[Dataset entries]

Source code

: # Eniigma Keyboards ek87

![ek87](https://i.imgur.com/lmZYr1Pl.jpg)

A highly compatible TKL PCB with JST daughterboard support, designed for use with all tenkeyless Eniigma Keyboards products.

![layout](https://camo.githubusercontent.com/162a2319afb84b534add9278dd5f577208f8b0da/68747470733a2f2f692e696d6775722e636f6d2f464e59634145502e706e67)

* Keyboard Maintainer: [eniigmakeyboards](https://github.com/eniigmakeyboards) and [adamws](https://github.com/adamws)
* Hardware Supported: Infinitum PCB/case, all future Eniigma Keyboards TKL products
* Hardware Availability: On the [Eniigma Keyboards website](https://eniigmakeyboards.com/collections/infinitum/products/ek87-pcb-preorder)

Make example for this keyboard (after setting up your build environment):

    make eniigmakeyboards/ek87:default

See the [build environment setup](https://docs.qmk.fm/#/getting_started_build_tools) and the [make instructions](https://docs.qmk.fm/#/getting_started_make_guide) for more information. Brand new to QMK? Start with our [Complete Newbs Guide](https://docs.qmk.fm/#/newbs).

...

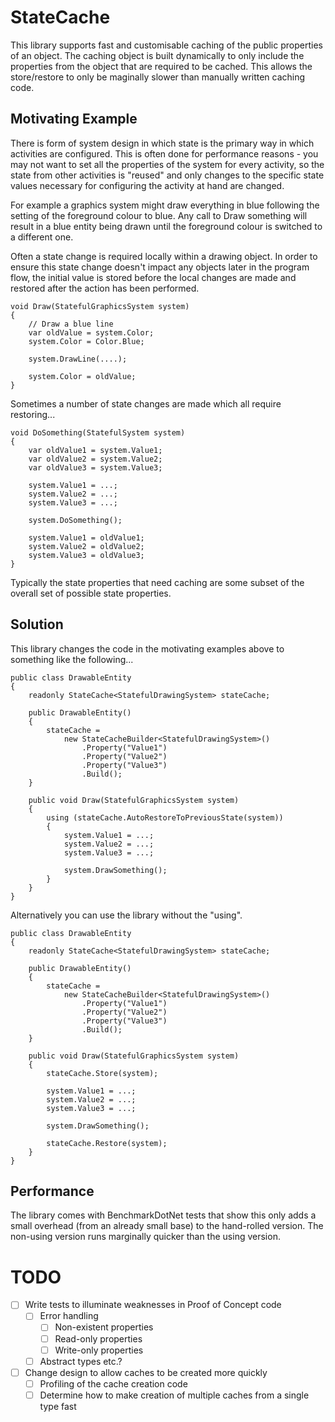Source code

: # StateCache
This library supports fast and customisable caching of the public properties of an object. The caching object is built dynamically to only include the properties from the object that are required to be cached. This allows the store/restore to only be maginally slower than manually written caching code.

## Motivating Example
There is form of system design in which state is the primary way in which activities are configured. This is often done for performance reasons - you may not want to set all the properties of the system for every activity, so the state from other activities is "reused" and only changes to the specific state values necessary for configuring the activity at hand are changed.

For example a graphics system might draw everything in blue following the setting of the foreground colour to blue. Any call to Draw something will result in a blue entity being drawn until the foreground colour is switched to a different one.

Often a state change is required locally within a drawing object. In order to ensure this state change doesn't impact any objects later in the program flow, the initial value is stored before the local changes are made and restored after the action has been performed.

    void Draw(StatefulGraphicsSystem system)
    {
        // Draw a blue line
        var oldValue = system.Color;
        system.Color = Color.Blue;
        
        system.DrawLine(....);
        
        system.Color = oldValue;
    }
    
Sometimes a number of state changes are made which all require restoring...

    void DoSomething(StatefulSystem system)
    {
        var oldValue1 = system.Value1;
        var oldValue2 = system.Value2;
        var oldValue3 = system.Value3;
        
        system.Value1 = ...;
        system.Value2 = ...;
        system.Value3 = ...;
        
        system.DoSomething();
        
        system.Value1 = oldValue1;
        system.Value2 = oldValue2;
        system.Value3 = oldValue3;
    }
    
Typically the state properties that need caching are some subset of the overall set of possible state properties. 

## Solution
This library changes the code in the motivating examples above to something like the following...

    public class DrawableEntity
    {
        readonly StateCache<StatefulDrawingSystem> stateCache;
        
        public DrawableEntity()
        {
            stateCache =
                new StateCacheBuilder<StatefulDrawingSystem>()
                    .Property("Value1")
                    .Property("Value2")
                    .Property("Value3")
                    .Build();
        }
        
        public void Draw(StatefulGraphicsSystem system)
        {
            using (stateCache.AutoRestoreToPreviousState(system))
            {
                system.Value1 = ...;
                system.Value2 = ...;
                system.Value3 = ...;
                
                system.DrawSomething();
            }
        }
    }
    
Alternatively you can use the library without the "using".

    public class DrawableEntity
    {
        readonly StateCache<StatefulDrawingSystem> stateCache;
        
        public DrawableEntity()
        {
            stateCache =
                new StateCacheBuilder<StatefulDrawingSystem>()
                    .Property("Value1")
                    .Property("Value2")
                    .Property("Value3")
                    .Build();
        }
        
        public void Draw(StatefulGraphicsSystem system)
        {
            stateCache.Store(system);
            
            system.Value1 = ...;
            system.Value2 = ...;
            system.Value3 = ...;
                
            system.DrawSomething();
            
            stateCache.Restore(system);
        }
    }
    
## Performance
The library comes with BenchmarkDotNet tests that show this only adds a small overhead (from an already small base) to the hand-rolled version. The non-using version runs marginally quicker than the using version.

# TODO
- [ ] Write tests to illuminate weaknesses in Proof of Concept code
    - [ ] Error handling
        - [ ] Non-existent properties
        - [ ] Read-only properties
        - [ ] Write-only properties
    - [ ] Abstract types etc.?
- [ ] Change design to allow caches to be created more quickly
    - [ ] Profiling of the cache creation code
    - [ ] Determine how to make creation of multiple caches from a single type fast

--

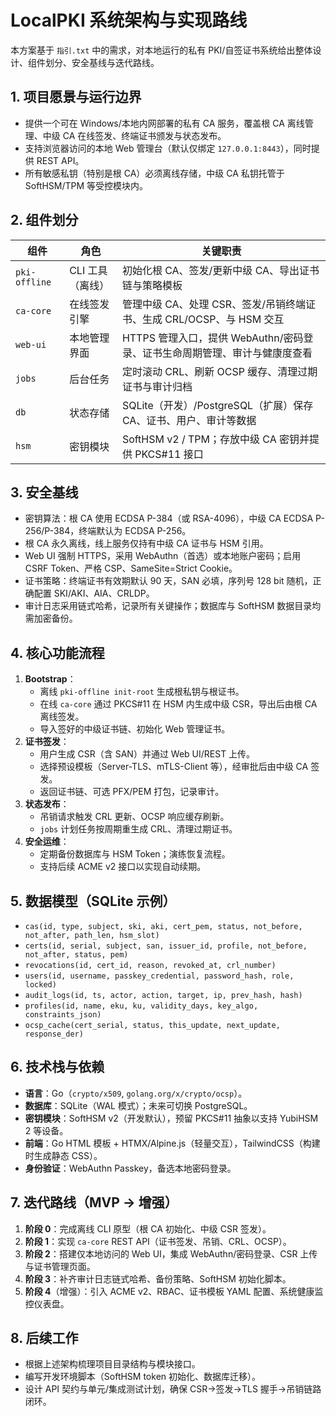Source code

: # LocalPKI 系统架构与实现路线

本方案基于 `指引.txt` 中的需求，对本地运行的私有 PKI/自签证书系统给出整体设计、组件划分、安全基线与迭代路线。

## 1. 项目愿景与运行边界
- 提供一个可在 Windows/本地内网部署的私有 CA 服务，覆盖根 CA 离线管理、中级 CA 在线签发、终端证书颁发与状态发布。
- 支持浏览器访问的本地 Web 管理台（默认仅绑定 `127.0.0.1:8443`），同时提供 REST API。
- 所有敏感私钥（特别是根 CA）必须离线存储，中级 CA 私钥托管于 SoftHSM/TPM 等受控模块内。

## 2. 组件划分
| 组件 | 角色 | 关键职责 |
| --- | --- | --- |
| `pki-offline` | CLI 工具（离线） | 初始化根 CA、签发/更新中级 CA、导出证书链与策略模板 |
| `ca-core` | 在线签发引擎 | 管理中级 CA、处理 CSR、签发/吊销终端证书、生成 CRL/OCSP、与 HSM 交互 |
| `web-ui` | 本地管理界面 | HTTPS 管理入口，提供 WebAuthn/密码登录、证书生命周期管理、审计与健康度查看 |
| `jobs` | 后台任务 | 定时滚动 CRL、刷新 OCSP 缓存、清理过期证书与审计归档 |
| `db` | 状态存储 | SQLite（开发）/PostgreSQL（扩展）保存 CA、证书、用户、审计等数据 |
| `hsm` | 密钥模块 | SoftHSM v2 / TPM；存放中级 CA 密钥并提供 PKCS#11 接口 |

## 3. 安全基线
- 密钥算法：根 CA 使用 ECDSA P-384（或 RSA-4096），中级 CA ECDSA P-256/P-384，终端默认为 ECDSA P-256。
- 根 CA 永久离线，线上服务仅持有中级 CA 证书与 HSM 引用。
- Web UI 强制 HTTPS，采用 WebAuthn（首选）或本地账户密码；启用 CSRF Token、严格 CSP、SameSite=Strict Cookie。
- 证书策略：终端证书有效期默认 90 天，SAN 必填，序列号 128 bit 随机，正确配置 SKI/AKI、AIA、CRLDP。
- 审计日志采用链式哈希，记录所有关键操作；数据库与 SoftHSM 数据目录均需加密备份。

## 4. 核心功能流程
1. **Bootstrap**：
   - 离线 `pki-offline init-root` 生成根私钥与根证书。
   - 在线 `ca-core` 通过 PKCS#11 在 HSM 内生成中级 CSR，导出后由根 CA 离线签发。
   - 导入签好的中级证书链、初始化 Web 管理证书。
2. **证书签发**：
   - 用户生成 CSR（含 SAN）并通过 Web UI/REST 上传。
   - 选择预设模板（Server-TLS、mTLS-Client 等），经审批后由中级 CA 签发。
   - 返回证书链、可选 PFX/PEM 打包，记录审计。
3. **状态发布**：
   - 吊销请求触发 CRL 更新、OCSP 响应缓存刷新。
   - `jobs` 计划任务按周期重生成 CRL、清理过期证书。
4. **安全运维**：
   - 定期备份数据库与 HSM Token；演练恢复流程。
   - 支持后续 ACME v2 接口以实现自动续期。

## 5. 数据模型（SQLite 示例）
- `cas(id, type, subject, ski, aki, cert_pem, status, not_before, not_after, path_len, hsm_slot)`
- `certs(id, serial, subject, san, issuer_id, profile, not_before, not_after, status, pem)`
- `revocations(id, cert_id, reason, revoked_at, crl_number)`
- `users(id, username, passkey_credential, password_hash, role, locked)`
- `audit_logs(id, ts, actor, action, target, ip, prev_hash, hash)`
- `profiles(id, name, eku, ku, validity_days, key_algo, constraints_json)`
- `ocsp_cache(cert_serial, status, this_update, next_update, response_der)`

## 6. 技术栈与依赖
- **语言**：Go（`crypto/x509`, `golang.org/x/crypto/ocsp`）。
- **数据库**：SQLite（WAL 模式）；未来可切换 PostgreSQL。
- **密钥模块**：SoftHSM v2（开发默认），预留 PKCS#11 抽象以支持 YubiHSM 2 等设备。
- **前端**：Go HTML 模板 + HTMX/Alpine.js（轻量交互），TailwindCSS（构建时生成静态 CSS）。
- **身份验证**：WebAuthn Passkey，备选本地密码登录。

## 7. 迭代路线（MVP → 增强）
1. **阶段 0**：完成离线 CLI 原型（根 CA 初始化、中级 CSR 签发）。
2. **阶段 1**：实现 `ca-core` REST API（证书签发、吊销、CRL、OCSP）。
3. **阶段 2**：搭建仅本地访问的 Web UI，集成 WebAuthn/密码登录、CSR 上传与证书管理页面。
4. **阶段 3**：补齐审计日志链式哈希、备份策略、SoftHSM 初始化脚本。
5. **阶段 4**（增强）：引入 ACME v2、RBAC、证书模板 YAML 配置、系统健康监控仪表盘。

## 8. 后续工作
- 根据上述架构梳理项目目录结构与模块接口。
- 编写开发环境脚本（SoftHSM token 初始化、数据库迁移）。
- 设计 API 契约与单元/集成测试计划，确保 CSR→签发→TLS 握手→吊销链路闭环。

**What you have to do:** Write out each line above containing "tests".

**Solution:**
The library comes with BenchmarkDotNet tests that show this only adds a small overhead (from an already small base) to the hand-rolled version. The non-using version runs marginally quicker than the using version.
- [ ] Write tests to illuminate weaknesses in Proof of Concept code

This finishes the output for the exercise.